== Segment start ==

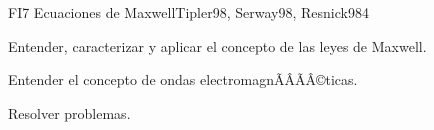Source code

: \begin{sumilla}
\begin{unit}{FI7 Ecuaciones de Maxwell}{Tipler98, Serway98, Resnick98}{4}
   \begin{objetivos}
         \item  Entender, caracterizar y aplicar el concepto de las leyes de Maxwell.
         \item  Entender el concepto de ondas electromagnÃÂÃÂ©ticas.
         \item  Resolver problemas.
   \end{objetivos}
\end{unit}

\begin{bibliografia}
\end{bibliografia}

\end{sumilla}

== Segment end ==

### Exercise requirements
The answer must restate each entry word for word and contain no images.

### Reply
Source code

: \begin{sumilla}
\begin{unit}{FI7 Ecuaciones de Maxwell}{Tipler98, Serway98, Resnick98}{4}
   \begin{objetivos}
         \item  Entender, caracterizar y aplicar el concepto de las leyes de Maxwell.
         \item  Entender el concepto de ondas electromagnÃÂÃÂ©ticas.
         \item  Resolver problemas.
   \end{objetivos}
\end{unit}

\begin{bibliografia}
\end{bibliografia}

\end{sumilla}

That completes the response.